Magistraler Max
Die Frage, ob der Formel-1-Weltmeister im dritten Jahr in Folge Max Verstappen heissen wird, hatte sich längst erübrigt. Spannung im Titelkampf hatte es, wenn überhaupt, nur in der ersten Phase dieser Weltmeisterschaft gegeben, erzeugt im Hause Red Bull selber. Sergio Perez hatte dem Niederländer die Stirn geboten und zwei der ersten vier Grands Prix gewonnen. Der Mexikaner hatte seinen hohen Zielen Nachdruck verliehen und seine Ambitionen ohne Umschweife kundgetan.
Doch das interne Duell war eine Momentaufnahme. Verstappen wies auch seinen aufmüpfigen Teamkollegen in die Schranken. Die Machtverhältnisse rückte er mit einer in der Formel 1 noch selten dagewesenen Deutlichkeit ins richtige Licht. Zehn Grand-Prix-Siege am Stück hatte vor Verstappen noch kein Fahrer geschafft.
Perez seinerseits wurde zum Mitläufer, zu einem fehleranfälligen Fahrer, zerbrochen womöglich auch am eigenen Anspruch. Der Versuch des Mexikaners, in der Formel 1 zur Nummer 1 aufzusteigen, erlitt Schiffbruch, sein Ansinnen, die Fahrer-Hierarchie bei Arbeitgeber Red Bull ins Wanken zu bringen, ebenso. Verstappen blieb der Mann, um den sich in der Formel 1 zurzeit fast alles und im Team Red Bull alles dreht. Auch Perez hatte sich in die Reihe der chancenlosen Herausforderer zu stellen - für einen Fahrer, der im einen der besten zwei Formel-1-Autos sitzt, eine bittere Erkenntnis.
Für Perez könnte es noch bitterer werden. Der Übergang von einer erfolgreichen (kurzen) Vergangenheit in eine mehrheitlich enttäuschend verlaufende Gegenwart könnte Auswirkungen auf seine sportliche Zukunft haben. Seine Leistungsschwankungen haben Diskussionen in Gang gesetzt. Sein Vertrag hat wohl noch für eine weitere Saison Gültigkeit. Ob Perez auch im nächsten Jahr Stammfahrer des Teams Red Bull sein wird, ist trotzdem alles andere als sicher.

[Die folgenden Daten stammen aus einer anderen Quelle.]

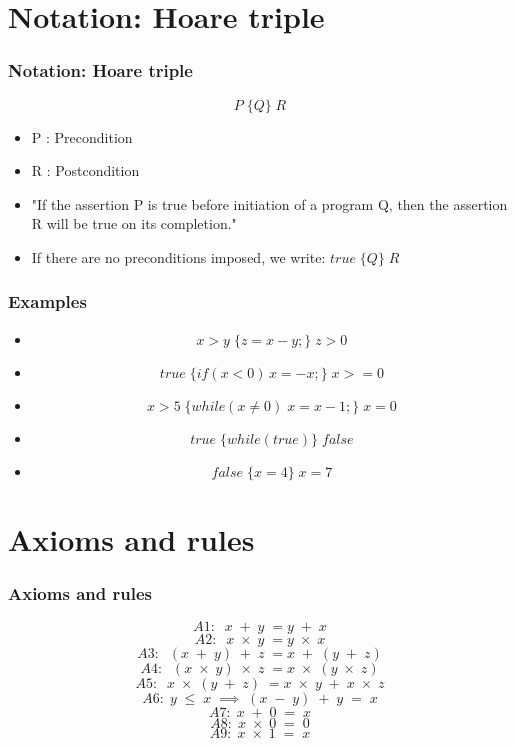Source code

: \documentclass{beamer}
\begin{document}
\section{Notation: Hoare triple}
\begin{frame}
        \frametitle{Notation: Hoare triple}
$$  P \; \{Q\} \; R $$
\begin{itemize}
            \item P : Precondition
            \item R : Postcondition
\item "If the assertion P is true before initiation of a program Q, then the
assertion R will be true on its completion." 
\item If there are no preconditions imposed, we write: $true \;
\{Q\} \; R$
		\end {itemize}
\end{frame}

\begin{frame}
        \frametitle{Examples}
	\begin{itemize}
		\item $$ x > y \; \{ z = x-y;\} \; z > 0 $$
                \item $$ true \;  \{if(x<0) \, x = -x ;\} \; x >= 0 $$
		\item $$ x > 5 \; \{ while(x \neq 0) \; x = x - 1;\} \; x = 0 $$
                \item $$ true \;  \{while(true)\} \; false $$
		\item   $$ false \;  \{x = 4\} \; x = 7 $$
			\end{itemize}
\end{frame}


\section{Axioms and rules}
\begin{frame}
        \frametitle{Axioms and rules} 
	$$A1: \; \; x \; + \; y \; = y \; + \; x $$
	$$A2: \; \; x \; \times \; y \; = y \; \times \; x $$
        $$A3: \; \; (x \; + \; y) \; + \; z  \; = x \; + \;(y \; + \; z)  $$
        $$A4: \; \; (x \; \times \; y) \; \times \; z  \; = x \; \times \;(y \; \times \; z)  $$
	$$A5: \; \; x \; \times \; (y \; + \; z)  \; = x \; \times \;y \; + \; x \; \times \; z  $$
	$$A6: \; y \; \leq \; x \; \implies \; (x \; - \; y) \; + \; y \; = \; x $$
	$$A7: \; x \; + \; 0 \; = \; x $$
	 $$A8: \; x \; \times \; 0 \; = \; 0 $$
	 $$A9: \; x \; \times \; 1 \; = \; x $$

\end{frame}
\end{document}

Zu Verstappens Stärke gesellte sich die Schwäche der externen Konkurrenz. Weil sich von den Fahrern der andern Teams keiner hervortat beziehungsweise bei den Gegnern die technischen Nachteile von Anfang an zu gross waren und die Autos im Verlauf der Saison nicht in erforderlichem Masse nachgerüstet werden konnten, war der Weg frei für den Niederländer. Er schaltete und waltete, wie es ihm beliebte.
Die Leichtigkeit des Siegens
Gleichwohl war die drückende Dominanz des alten und neuen Weltmeisters keine Selbstverständlichkeit. Verstappen trug sehr wohl einen grossen Teil zum neuerlichen Triumph bei. Die Leichtigkeit, mit der er manchen seiner bisher 13 Grand-Prix-Siege in diesem Jahr errang, erzeugte oft ein falsches Bild. Da war aber ein magistraler Künstler am Werk, der die gegebenen Umstände als perfekte Basis nutzte, um seine hohe Begabung in bestmöglichem Umfang ausspielen zu können.

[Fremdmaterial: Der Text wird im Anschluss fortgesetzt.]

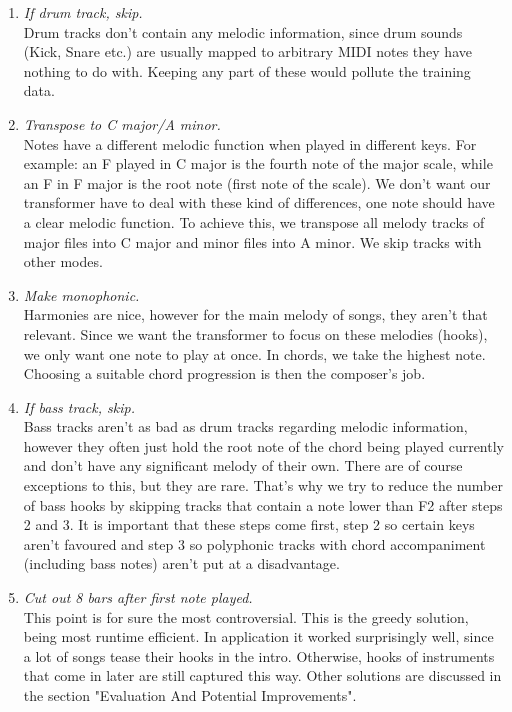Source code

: \documentclass[a4paper,12pt]{extarticle}
\begin{document}
\begin{enumerate}
    \item \textit{If drum track, skip.} \\[0.2cm]
    Drum tracks don't contain any melodic information, since drum sounds (Kick, Snare etc.) are usually mapped to arbitrary MIDI notes they have nothing to do with. Keeping any part of these would pollute the training data.
    
    \item \textit{Transpose to C major/A minor.} \\[0.2cm]
    Notes have a different melodic function when played in different keys. For example: an F played in C major is the fourth note of the major scale, while an F in F major is the root note (first note of the scale). We don't want our transformer have to deal with these kind of differences, one note should have a clear melodic function. To achieve this, we transpose all melody tracks of major files into C major and minor files into A minor. We skip tracks with other modes.
    \item \textit{Make monophonic.} \\[0.2cm]
    Harmonies are nice, however for the main melody of songs, they aren't that relevant. Since we want the transformer to focus on these melodies (hooks), we only want one note to play at once. In chords, we take the highest note. Choosing a suitable chord progression is then the composer's job.
    \item \textit{If bass track, skip.} \\[0.2cm]
    Bass tracks aren't as bad as drum tracks regarding melodic information, however they often just hold the root note of the chord being played currently and don't have any significant melody of their own. There are of course exceptions to this, but they are rare. That's why we try to reduce the number of bass hooks by skipping tracks that contain a note lower than F2 after steps 2 and 3. It is important that these steps come first, step 2 so certain keys aren't favoured and step 3 so polyphonic tracks with chord accompaniment (including bass notes) aren't put at a disadvantage.
    \item \textit{Cut out 8 bars after first note played.} \\[0.2cm]
    This point is for sure the most controversial. This is the greedy solution, being most runtime efficient. In application it worked surprisingly well, since a lot of songs tease their hooks in the intro. Otherwise, hooks of instruments that come in later are still captured this way. Other solutions are discussed in the section "Evaluation And Potential Improvements".

\end{enumerate}
\end{document}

Verstappens Konstanz auf allerhöchster Ebene ist beeindruckend. Er hat im bisherigen Saisonverlauf ausnahmslos das Richtige getan. Selbst in den wenigen schwierigen Momenten hat er die Ruhe und in hektischen Situationen die Übersicht bewahrt. Auch die Mischung aus Zurückhaltung und Angriffslust stimmt.
Im Vergleich zum vergangenen Jahr hat Verstappen in dieser Saison als Rennfahrer noch einmal einen Schritt nach vorne gemacht, sein Reifeprozess hat ihn auf die nächste Stufe getragen. Weitere Stufen werden folgen, der Primus wird seine Entwicklung weiter vorantreiben. Im Alter von 26 Jahren bleibt ihm dafür noch einiges an Zeit - mit Blick auf die Vertragsmodalitäten zumindest noch fünf Jahre.
Das Leben im Hier und Jetzt
So weit voraus mag Verstappen eigentlich nicht schauen. Er mag nicht daran denken, mit wie vielen Grand-Prix-Siegen und WM-Titeln er sich dereinst aus der Formel 1 zurückziehen wird. Er fährt nicht um Statistiken und Bestmarken, sein sportliches Vermächtnis sieht er nicht in einem Helden- oder Legenden-Status. Verstappen lebt viel lieber im Hier und Jetzt. Als dreifacher Weltmeister sowieso.